The present study had patients in the age range of 17 years–102 years. Majority of them fell in the age bracket of 51–90 years with a mean age of 67.71 years. In various cohorts around the world, mean age has been shown to vary from 66 to 83 years.1 The gender distribution showed a female preponderance with an F:M ratio of 1.28. In the majority of the research, there was a clear female preponderance with an F:M ratio varying from 1.04 to 5.1.1–5 According to several studies, women appear to have a higher incidence rate up to the age of 75, but after that, men have a higher incidence rate.5–7
The majority of cases presented with vesiculobullous lesions over urticarial or erythematous plaques on the trunk and/or extremities or as a generalised spread over the body. Mucosal involvement was seen in 8.8% of the cases. A recent study by Kridin et al. found mucosal involvement in 17.1% of patients with bullous pemphigoid which was associated with disease severity.8
The skin biopsies from the perilesional area showed skin displaying subepidermal bullae containing fibrin and mixed inflammatory infiltrate predominantly composed of eosinophils and lymphocytes in the majority of cases with some also displaying intraepidermal bullae which can be attributed to regeneration of the epithelium at the floor of the bulla. A few cases also showed occasional neutrophil and mast cell inflammation. The cases of bullous pemphigoid that showed no bullae on histopathologic examination had features of eosinophilic spongiosis. This is in accordance with other studies on the histopathological examination of bullous pemphigoid.9,10
Gold standard in diagnosing bullous pemphigoid is DIF, where deposits of C3 and IgG can be seen along the dermo-epidermal junction.11 The DIF findings in our study showed that 55 out of 57 cases (96.5%) had both IgG and C3 deposits with one case having only IgG deposits and another having only C3 deposits. Despite being the gold standard, the necessity for frozen or fresh tissue that is to be submitted in Michel’s solution or 0.9% NaCl, the requirement of laboratory equipment for performing the procedure, the possible loss of reactive antigens after storing the frozen tissue and the relatively high expenses are all limitations of this procedure.

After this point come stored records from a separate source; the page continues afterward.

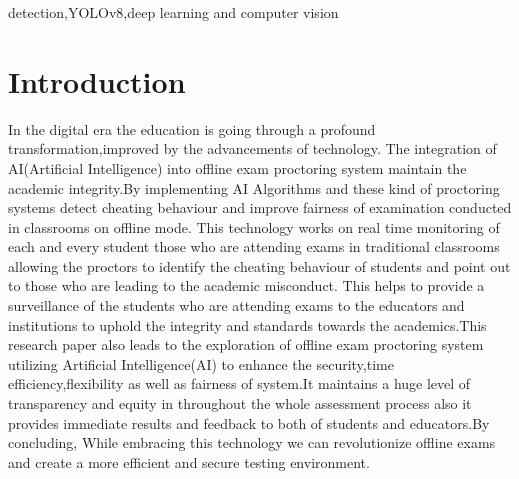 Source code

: \documentclass[conference]{IEEEtran}
\begin{document}
\begin{IEEEkeywords}
detection,YOLOv8,deep learning and computer vision
\end{IEEEkeywords}

\section{Introduction}
In the digital era the education is going through a profound transformation,improved by the advancements of technology.
The integration of AI(Artificial Intelligence) into offline exam proctoring system maintain the academic integrity.By implementing AI Algorithms and these kind of proctoring systems detect cheating behaviour and improve fairness of examination conducted in classrooms on offline mode. This technology works on real time monitoring of each and every student those who are attending exams in traditional classrooms allowing the proctors to identify the cheating behaviour of students and point out to those who are leading to the academic misconduct.
This helps to provide a surveillance of the students who are attending exams to the educators and institutions to uphold the integrity and standards towards the academics.This research paper also leads to the exploration of offline exam proctoring system utilizing Artificial Intelligence(AI) to enhance the  security,time efficiency,flexibility as well as fairness of system.It maintains a huge level of transparency and equity in throughout the whole assessment process also it provides immediate results and feedback to both of students and educators.By concluding, While embracing this technology we can revolutionize offline exams and create a more efficient and secure testing environment.
\end{document}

Usually, only tissue fixed in formalin is sent for HPE in centres where DIF facilities are not available. The efficacy of IHC done on formalin-fixed paraffin-embedded skin biopsies to demonstrate Ig and complement deposition is yet to be established. Also, the sensitivity of DIF on formalin-fixed paraffin-embedded tissue has been shown to be very low when compared to that done on fresh or frozen skin tissue biopsy.12 In recent studies, IHC deposition of C4d and C3d in formalin-fixed paraffin-embedded skin biopsies of inflammatory disorders was described as a useful diagnostic method.13,14 We analysed the expression of C4d in bullous pemphigoid as a possible substitute for DIF, as it is more stable and persistent in formalin-fixed paraffin-embedded tissue.15 In biopsies subjected to C4d where bullae were present, C4d deposits were seen along the roof and floor of the split. The immuno reactants were also seen around the hair follicle epithelium and also around eccrine glands along the basement membrane zone. Other studies on C4d deposition conducted by Villani et al. and Kamyab et al. also revealed similar patterns.16,17 In addition, Kamyab et al. also observed civatte-like deposition of C4d [Table 2].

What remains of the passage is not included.